### Items from a data source
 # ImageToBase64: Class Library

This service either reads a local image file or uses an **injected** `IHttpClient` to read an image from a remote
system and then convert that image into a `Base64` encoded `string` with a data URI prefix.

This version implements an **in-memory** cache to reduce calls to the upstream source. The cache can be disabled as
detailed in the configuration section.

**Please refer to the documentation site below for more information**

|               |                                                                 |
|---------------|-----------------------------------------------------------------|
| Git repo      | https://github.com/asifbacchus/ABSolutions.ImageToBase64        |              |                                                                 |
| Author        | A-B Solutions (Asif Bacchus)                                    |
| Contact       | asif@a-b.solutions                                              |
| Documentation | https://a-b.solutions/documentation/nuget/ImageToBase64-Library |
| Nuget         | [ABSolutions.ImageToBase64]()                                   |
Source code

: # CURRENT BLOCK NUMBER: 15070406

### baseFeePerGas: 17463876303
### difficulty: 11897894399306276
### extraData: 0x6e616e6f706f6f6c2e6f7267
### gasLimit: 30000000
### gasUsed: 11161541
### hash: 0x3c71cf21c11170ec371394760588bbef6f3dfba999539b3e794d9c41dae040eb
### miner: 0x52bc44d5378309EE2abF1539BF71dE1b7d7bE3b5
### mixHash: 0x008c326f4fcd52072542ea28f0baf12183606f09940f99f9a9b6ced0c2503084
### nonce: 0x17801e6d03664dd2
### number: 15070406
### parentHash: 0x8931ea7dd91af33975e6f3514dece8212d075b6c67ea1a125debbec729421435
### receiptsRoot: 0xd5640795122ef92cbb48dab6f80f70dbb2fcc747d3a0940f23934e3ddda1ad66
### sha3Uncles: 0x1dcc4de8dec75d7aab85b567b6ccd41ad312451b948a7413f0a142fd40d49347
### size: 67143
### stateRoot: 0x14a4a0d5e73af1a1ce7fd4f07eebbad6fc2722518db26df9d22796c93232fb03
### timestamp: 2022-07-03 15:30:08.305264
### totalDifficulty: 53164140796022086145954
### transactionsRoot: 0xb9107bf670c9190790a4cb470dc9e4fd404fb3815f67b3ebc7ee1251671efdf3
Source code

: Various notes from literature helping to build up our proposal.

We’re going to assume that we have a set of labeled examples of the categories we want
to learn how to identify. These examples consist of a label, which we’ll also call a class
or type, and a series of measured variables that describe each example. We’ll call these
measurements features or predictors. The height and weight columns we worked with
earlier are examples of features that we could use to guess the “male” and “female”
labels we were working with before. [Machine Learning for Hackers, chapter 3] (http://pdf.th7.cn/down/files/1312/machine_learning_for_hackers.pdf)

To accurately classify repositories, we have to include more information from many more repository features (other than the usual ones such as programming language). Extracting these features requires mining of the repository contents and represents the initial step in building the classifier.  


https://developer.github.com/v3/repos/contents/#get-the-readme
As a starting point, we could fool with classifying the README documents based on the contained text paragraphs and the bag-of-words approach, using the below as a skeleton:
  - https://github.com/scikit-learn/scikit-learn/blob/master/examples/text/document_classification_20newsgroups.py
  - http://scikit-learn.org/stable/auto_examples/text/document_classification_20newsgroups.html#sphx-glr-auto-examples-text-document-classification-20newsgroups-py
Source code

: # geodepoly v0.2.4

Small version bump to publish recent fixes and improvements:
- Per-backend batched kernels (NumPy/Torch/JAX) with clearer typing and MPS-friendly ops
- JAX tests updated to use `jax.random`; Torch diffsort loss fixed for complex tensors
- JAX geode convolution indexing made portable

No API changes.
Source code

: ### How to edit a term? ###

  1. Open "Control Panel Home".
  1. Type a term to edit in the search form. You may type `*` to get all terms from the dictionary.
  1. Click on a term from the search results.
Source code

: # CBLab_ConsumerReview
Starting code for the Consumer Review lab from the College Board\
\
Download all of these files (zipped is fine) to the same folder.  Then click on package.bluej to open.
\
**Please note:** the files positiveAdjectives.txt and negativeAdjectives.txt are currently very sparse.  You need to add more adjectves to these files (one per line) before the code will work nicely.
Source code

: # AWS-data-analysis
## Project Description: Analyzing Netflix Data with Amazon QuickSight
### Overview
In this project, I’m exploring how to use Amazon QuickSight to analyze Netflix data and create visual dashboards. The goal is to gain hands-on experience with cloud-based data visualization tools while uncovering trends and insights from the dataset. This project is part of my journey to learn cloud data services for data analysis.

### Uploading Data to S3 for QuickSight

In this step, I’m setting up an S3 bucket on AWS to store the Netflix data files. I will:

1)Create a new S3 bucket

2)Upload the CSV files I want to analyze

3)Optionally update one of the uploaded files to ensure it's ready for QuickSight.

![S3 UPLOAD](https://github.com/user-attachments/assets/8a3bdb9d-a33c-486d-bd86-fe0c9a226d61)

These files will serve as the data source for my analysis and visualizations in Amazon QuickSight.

### INSTRUCTIONS FOR THE TASK
Transcribe the full set of records without altering a single character.

### SOLUTION
 # ImageToBase64: Class Library

This service either reads a local image file or uses an **injected** `IHttpClient` to read an image from a remote
system and then convert that image into a `Base64` encoded `string` with a data URI prefix.

This version implements an **in-memory** cache to reduce calls to the upstream source. The cache can be disabled as
detailed in the configuration section.

**Please refer to the documentation site below for more information**

|               |                                                                 |
|---------------|-----------------------------------------------------------------|
| Git repo      | https://github.com/asifbacchus/ABSolutions.ImageToBase64        |              |                                                                 |
| Author        | A-B Solutions (Asif Bacchus)                                    |
| Contact       | asif@a-b.solutions                                              |
| Documentation | https://a-b.solutions/documentation/nuget/ImageToBase64-Library |
| Nuget         | [ABSolutions.ImageToBase64]()                                   |
Source code

: # CURRENT BLOCK NUMBER: 15070406

### baseFeePerGas: 17463876303
### difficulty: 11897894399306276
### extraData: 0x6e616e6f706f6f6c2e6f7267
### gasLimit: 30000000
### gasUsed: 11161541
### hash: 0x3c71cf21c11170ec371394760588bbef6f3dfba999539b3e794d9c41dae040eb
### miner: 0x52bc44d5378309EE2abF1539BF71dE1b7d7bE3b5
### mixHash: 0x008c326f4fcd52072542ea28f0baf12183606f09940f99f9a9b6ced0c2503084
### nonce: 0x17801e6d03664dd2
### number: 15070406
### parentHash: 0x8931ea7dd91af33975e6f3514dece8212d075b6c67ea1a125debbec729421435
### receiptsRoot: 0xd5640795122ef92cbb48dab6f80f70dbb2fcc747d3a0940f23934e3ddda1ad66
### sha3Uncles: 0x1dcc4de8dec75d7aab85b567b6ccd41ad312451b948a7413f0a142fd40d49347
### size: 67143
### stateRoot: 0x14a4a0d5e73af1a1ce7fd4f07eebbad6fc2722518db26df9d22796c93232fb03
### timestamp: 2022-07-03 15:30:08.305264
### totalDifficulty: 53164140796022086145954
### transactionsRoot: 0xb9107bf670c9190790a4cb470dc9e4fd404fb3815f67b3ebc7ee1251671efdf3
Source code

: Various notes from literature helping to build up our proposal.

We’re going to assume that we have a set of labeled examples of the categories we want
to learn how to identify. These examples consist of a label, which we’ll also call a class
or type, and a series of measured variables that describe each example. We’ll call these
measurements features or predictors. The height and weight columns we worked with
earlier are examples of features that we could use to guess the “male” and “female”
labels we were working with before. [Machine Learning for Hackers, chapter 3] (http://pdf.th7.cn/down/files/1312/machine_learning_for_hackers.pdf)

To accurately classify repositories, we have to include more information from many more repository features (other than the usual ones such as programming language). Extracting these features requires mining of the repository contents and represents the initial step in building the classifier.  


https://developer.github.com/v3/repos/contents/#get-the-readme
As a starting point, we could fool with classifying the README documents based on the contained text paragraphs and the bag-of-words approach, using the below as a skeleton:
  - https://github.com/scikit-learn/scikit-learn/blob/master/examples/text/document_classification_20newsgroups.py
  - http://scikit-learn.org/stable/auto_examples/text/document_classification_20newsgroups.html#sphx-glr-auto-examples-text-document-classification-20newsgroups-py
Source code

: # geodepoly v0.2.4

Small version bump to publish recent fixes and improvements:
- Per-backend batched kernels (NumPy/Torch/JAX) with clearer typing and MPS-friendly ops
- JAX tests updated to use `jax.random`; Torch diffsort loss fixed for complex tensors
- JAX geode convolution indexing made portable

No API changes.
Source code

: ### How to edit a term? ###

  1. Open "Control Panel Home".
  1. Type a term to edit in the search form. You may type `*` to get all terms from the dictionary.
  1. Click on a term from the search results.
Source code

: # CBLab_ConsumerReview
Starting code for the Consumer Review lab from the College Board\
\
Download all of these files (zipped is fine) to the same folder.  Then click on package.bluej to open.
\
**Please note:** the files positiveAdjectives.txt and negativeAdjectives.txt are currently very sparse.  You need to add more adjectves to these files (one per line) before the code will work nicely.
Source code

: # AWS-data-analysis
## Project Description: Analyzing Netflix Data with Amazon QuickSight
### Overview
In this project, I’m exploring how to use Amazon QuickSight to analyze Netflix data and create visual dashboards. The goal is to gain hands-on experience with cloud-based data visualization tools while uncovering trends and insights from the dataset. This project is part of my journey to learn cloud data services for data analysis.

### Uploading Data to S3 for QuickSight

In this step, I’m setting up an S3 bucket on AWS to store the Netflix data files. I will:

1)Create a new S3 bucket

2)Upload the CSV files I want to analyze

3)Optionally update one of the uploaded files to ensure it's ready for QuickSight.

![S3 UPLOAD](https://github.com/user-attachments/assets/8a3bdb9d-a33c-486d-bd86-fe0c9a226d61)

These files will serve as the data source for my analysis and visualizations in Amazon QuickSight.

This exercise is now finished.